Task instructions
Report each line of the entries that includes "page" by copying it.

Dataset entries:
□ □ □
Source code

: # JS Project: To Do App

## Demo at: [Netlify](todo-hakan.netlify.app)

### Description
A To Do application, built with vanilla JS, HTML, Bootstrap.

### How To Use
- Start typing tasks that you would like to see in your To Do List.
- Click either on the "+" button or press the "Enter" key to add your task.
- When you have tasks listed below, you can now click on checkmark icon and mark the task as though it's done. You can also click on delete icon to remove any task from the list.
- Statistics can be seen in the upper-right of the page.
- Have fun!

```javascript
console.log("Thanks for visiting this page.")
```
□ □ □
Response for this exercise
- Statistics can be seen in the upper-right of the page.
console.log("Thanks for visiting this page.")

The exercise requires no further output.